==== Material for this task
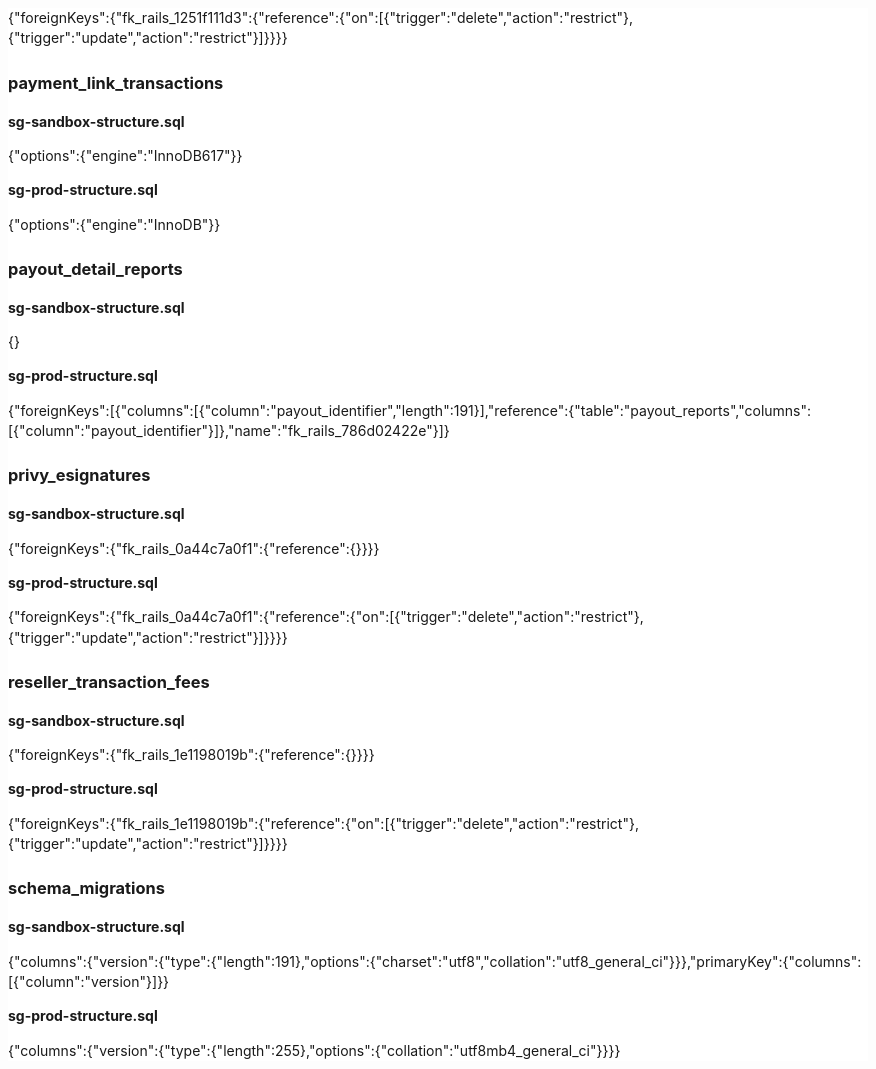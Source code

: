 {&quot;foreignKeys&quot;:{&quot;fk_rails_1251f111d3&quot;:{&quot;reference&quot;:{&quot;on&quot;:[{&quot;trigger&quot;:&quot;delete&quot;,&quot;action&quot;:&quot;restrict&quot;},{&quot;trigger&quot;:&quot;update&quot;,&quot;action&quot;:&quot;restrict&quot;}]}}}}

### payment_link_transactions
<b>sg-sandbox-structure.sql</b>

{&quot;options&quot;:{&quot;engine&quot;:&quot;InnoDB617&quot;}}

<b>sg-prod-structure.sql</b>

{&quot;options&quot;:{&quot;engine&quot;:&quot;InnoDB&quot;}}

### payout_detail_reports
<b>sg-sandbox-structure.sql</b>

{}

<b>sg-prod-structure.sql</b>

{&quot;foreignKeys&quot;:[{&quot;columns&quot;:[{&quot;column&quot;:&quot;payout_identifier&quot;,&quot;length&quot;:191}],&quot;reference&quot;:{&quot;table&quot;:&quot;payout_reports&quot;,&quot;columns&quot;:[{&quot;column&quot;:&quot;payout_identifier&quot;}]},&quot;name&quot;:&quot;fk_rails_786d02422e&quot;}]}

### privy_esignatures
<b>sg-sandbox-structure.sql</b>

{&quot;foreignKeys&quot;:{&quot;fk_rails_0a44c7a0f1&quot;:{&quot;reference&quot;:{}}}}

<b>sg-prod-structure.sql</b>

{&quot;foreignKeys&quot;:{&quot;fk_rails_0a44c7a0f1&quot;:{&quot;reference&quot;:{&quot;on&quot;:[{&quot;trigger&quot;:&quot;delete&quot;,&quot;action&quot;:&quot;restrict&quot;},{&quot;trigger&quot;:&quot;update&quot;,&quot;action&quot;:&quot;restrict&quot;}]}}}}

### reseller_transaction_fees
<b>sg-sandbox-structure.sql</b>

{&quot;foreignKeys&quot;:{&quot;fk_rails_1e1198019b&quot;:{&quot;reference&quot;:{}}}}

<b>sg-prod-structure.sql</b>

{&quot;foreignKeys&quot;:{&quot;fk_rails_1e1198019b&quot;:{&quot;reference&quot;:{&quot;on&quot;:[{&quot;trigger&quot;:&quot;delete&quot;,&quot;action&quot;:&quot;restrict&quot;},{&quot;trigger&quot;:&quot;update&quot;,&quot;action&quot;:&quot;restrict&quot;}]}}}}

### schema_migrations
<b>sg-sandbox-structure.sql</b>

{&quot;columns&quot;:{&quot;version&quot;:{&quot;type&quot;:{&quot;length&quot;:191},&quot;options&quot;:{&quot;charset&quot;:&quot;utf8&quot;,&quot;collation&quot;:&quot;utf8_general_ci&quot;}}},&quot;primaryKey&quot;:{&quot;columns&quot;:[{&quot;column&quot;:&quot;version&quot;}]}}

<b>sg-prod-structure.sql</b>

{&quot;columns&quot;:{&quot;version&quot;:{&quot;type&quot;:{&quot;length&quot;:255},&quot;options&quot;:{&quot;collation&quot;:&quot;utf8mb4_general_ci&quot;}}}}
========
- **What to do**
Without the images, write out each line of the data verbatim.

- **Answer to this problem**
Source code

: {&quot;foreignKeys&quot;:{&quot;fk_rails_1251f111d3&quot;:{&quot;reference&quot;:{&quot;on&quot;:[{&quot;trigger&quot;:&quot;delete&quot;,&quot;action&quot;:&quot;restrict&quot;},{&quot;trigger&quot;:&quot;update&quot;,&quot;action&quot;:&quot;restrict&quot;}]}}}}

### payment_link_transactions
<b>sg-sandbox-structure.sql</b>

{&quot;options&quot;:{&quot;engine&quot;:&quot;InnoDB617&quot;}}

<b>sg-prod-structure.sql</b>

{&quot;options&quot;:{&quot;engine&quot;:&quot;InnoDB&quot;}}

### payout_detail_reports
<b>sg-sandbox-structure.sql</b>

{}

<b>sg-prod-structure.sql</b>

{&quot;foreignKeys&quot;:[{&quot;columns&quot;:[{&quot;column&quot;:&quot;payout_identifier&quot;,&quot;length&quot;:191}],&quot;reference&quot;:{&quot;table&quot;:&quot;payout_reports&quot;,&quot;columns&quot;:[{&quot;column&quot;:&quot;payout_identifier&quot;}]},&quot;name&quot;:&quot;fk_rails_786d02422e&quot;}]}

### privy_esignatures
<b>sg-sandbox-structure.sql</b>

{&quot;foreignKeys&quot;:{&quot;fk_rails_0a44c7a0f1&quot;:{&quot;reference&quot;:{}}}}

<b>sg-prod-structure.sql</b>

{&quot;foreignKeys&quot;:{&quot;fk_rails_0a44c7a0f1&quot;:{&quot;reference&quot;:{&quot;on&quot;:[{&quot;trigger&quot;:&quot;delete&quot;,&quot;action&quot;:&quot;restrict&quot;},{&quot;trigger&quot;:&quot;update&quot;,&quot;action&quot;:&quot;restrict&quot;}]}}}}

### reseller_transaction_fees
<b>sg-sandbox-structure.sql</b>

{&quot;foreignKeys&quot;:{&quot;fk_rails_1e1198019b&quot;:{&quot;reference&quot;:{}}}}

<b>sg-prod-structure.sql</b>

{&quot;foreignKeys&quot;:{&quot;fk_rails_1e1198019b&quot;:{&quot;reference&quot;:{&quot;on&quot;:[{&quot;trigger&quot;:&quot;delete&quot;,&quot;action&quot;:&quot;restrict&quot;},{&quot;trigger&quot;:&quot;update&quot;,&quot;action&quot;:&quot;restrict&quot;}]}}}}

### schema_migrations
<b>sg-sandbox-structure.sql</b>

{&quot;columns&quot;:{&quot;version&quot;:{&quot;type&quot;:{&quot;length&quot;:191},&quot;options&quot;:{&quot;charset&quot;:&quot;utf8&quot;,&quot;collation&quot;:&quot;utf8_general_ci&quot;}}},&quot;primaryKey&quot;:{&quot;columns&quot;:[{&quot;column&quot;:&quot;version&quot;}]}}

<b>sg-prod-structure.sql</b>

{&quot;columns&quot;:{&quot;version&quot;:{&quot;type&quot;:{&quot;length&quot;:255},&quot;options&quot;:{&quot;collation&quot;:&quot;utf8mb4_general_ci&quot;}}}}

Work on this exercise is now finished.